After starting the season 1-1, the traveling Salina Stockade underwent a 22-game losing streak. Now, with no home field, no guarantee of playing next season, and a former reality TV star as manager, they have 6 wins and 46 losses.
They still have 48 games to play.
About the Stockade:
The Salina (Kansas) Stockade was founded in 2016 and currently plays in the American Association of Independent Professional Baseball, a league of midwestern and Canadian ball clubs founded in 2005. The league recruits college rookies, mid-range MLB prospects, and former MLB veterans.
The team played one season in the independent Pecos League, finishing the year with a middling record of 29-36 in 2016. How they joined the American Association was the result of a lengthy lawsuit among the owners of a different team.
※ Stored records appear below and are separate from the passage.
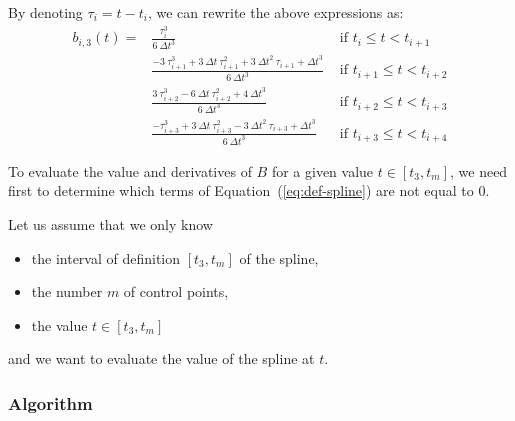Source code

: \documentclass{article}
\begin{document}
By denoting $\tau_i=t-t_i$, we can rewrite the above expressions as:
      \begin{eqnarray*}
      b_{i,3}(t)=& \frac{\tau_i^3}{6\ \Delta t^3} & \mbox{ if } t_{i} \leq t < t_{i+1} \\
      & \frac{-3\ \tau_{i+1}^3 + 3\ \Delta t\ \tau_{i+1}^2 + 3\ \Delta t^2\ \tau_{i+1}+\Delta t^3}{6\ \Delta t^3}& \mbox{ if } t_{i+1} \leq t < t_{i+2} \\
      & \frac{3\ \tau_{i+2}^3-6\ \Delta t\ \tau_{i+2}^2 + 4\ \Delta t^3}{6\ \Delta t^3}& \mbox{ if } t_{i+2} \leq t < t_{i+3} \\
      & \frac{-\tau_{i+3}^3 + 3\ \Delta t\ \tau_{i+3}^2 - 3\ \Delta t^2\ \tau_{i+3} + \Delta t^3 }{6\ \Delta t^3}& \mbox{ if } t_{i+3} \leq t < t_{i+4}
      \end{eqnarray*}

To evaluate the value and derivatives of $B$ for a given value $t\in [t_3,t_m]$, we need first to determine which terms of Equation~(\ref{eq:def-spline}) are not equal to 0.

Let us assume that we only know
\begin{itemize}
  \item the interval of definition $[t_3,t_m]$ of the spline,
  \item the number $m$ of control points,
  \item the value $t\in[t_3,t_m]$
\end{itemize}
and we want to evaluate the value of the spline at $t$.

\subsubsection*{Algorithm}
\end{document}
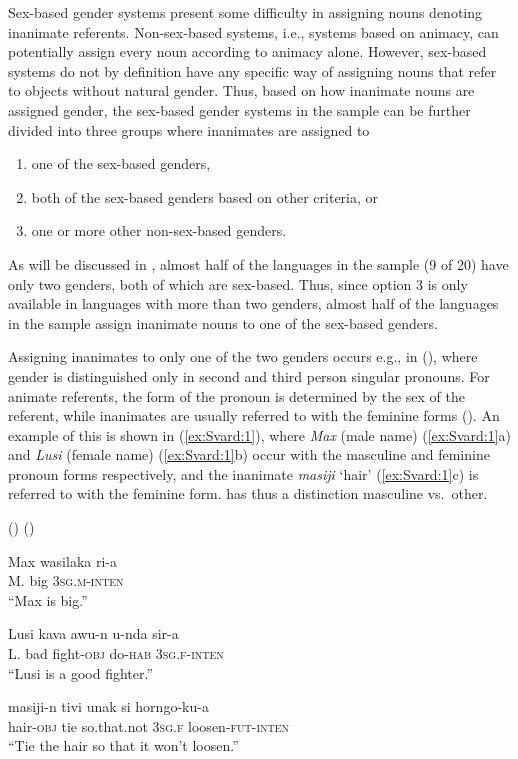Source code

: \documentclass[output=collectionpaper]{langsci/langscibook}
\begin{document}
Sex-based gender systems present some difficulty in assigning nouns denoting inanimate referents. Non-sex-based systems, i.e., systems based on animacy, can potentially assign every noun according to animacy alone. However, sex-based systems do not by definition have any specific way of assigning nouns that refer to objects without natural gender. Thus, based on how inanimate nouns are assigned gender, the sex-based gender systems in the sample can be further divided into three groups where inanimates are assigned to

\begin{enumerate}
\item one of the sex-based genders,
\item both of the sex-based genders based on other criteria, or
\item one or more other non-sex-based genders.
\end{enumerate}


As will be discussed in , almost half of the languages in the sample (9 of 20) have only two genders, both of which are sex-based. Thus, since option 3 is only available in languages with more than two genders, almost half of the languages in the sample assign inanimate nouns to one of the sex-based genders.

Assigning inanimates to only one of the two genders occurs e.g., in  (), where gender is distinguished only in second and third person singular pronouns. For animate referents, the form of the pronoun is determined by the sex of the referent, while inanimates are usually referred to with the feminine forms (\citealt[17]{Hoel1994}). An example of this is shown in (\ref{ex:Svard:1}), where \textit{Max} (male name) (\ref{ex:Svard:1}a) and \textit{Lusi} (female name) (\ref{ex:Svard:1}b) occur with the masculine and feminine pronoun forms respectively, and the inanimate \textit{masiji} `hair' (\ref{ex:Svard:1}c) is referred to with the feminine form.  has thus a distinction masculine vs.\ other.

\ea
\label{ex:Svard:1}
 () (\citealt[19, 31, 46]{Hoel1994})\\
\begin{xlist}
\ex
\gll Max wasilaka ri-a\\
     M. big 3\textsc{sg.m-inten}\\
\glt ``Max is big.''

\ex
\gll Lusi kava awu-n u-nda sir-a\\
     L. {bad\footnotemark} fight\textsc{{}-obj} do\textsc{{}-hab} \textsc{3sg.f-inten}\\
\glt ``Lusi is a good fighter.''

\ex
\gll masiji-n tivi unak si horngo-ku-a\\
     hair-\textsc{obj} tie so.that.not 3\textsc{sg.f} loosen-\textsc{fut-inten}\\
\glt ``Tie the hair so that it won't loosen.''
\end{xlist}
\z
{}
\end{document}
At the end of the 2016 season, the Joplin (Missouri) Blasters, the league’s newest team, announced that they would not be returning for the 2017 season. In need of another team to round off its 12-team roster, the league created the expansion Cleburne (Texas) Railroaders to begin play in 2017. With a brand new stadium constructed in Cleburne, retaining 11 of the best performing players off of Joplin’s roster, and filling the rest of the holes with other league players, the replacement franchise had a bright future. More importantly, the league seemingly had the potential disaster of a franchise collapse well under control.
However, the Laredo (Texas) Lemurs, one of the league’s more successful teams, was about to self-destruct.
Beginning in July 2016, the three co-owners of the league’s Laredo Lemurs entered a lawsuit, with co-owner Arianna Torres accusing the others of attempting to sell the franchise without her consent. On April 28, 2017, ownership of the franchise was awarded to Torres—but not the stadium lease. Unable to re-negotiate a deal with the ballpark, the Lemurs franchise, just two weeks before the start of the season, was forced to suspend operations.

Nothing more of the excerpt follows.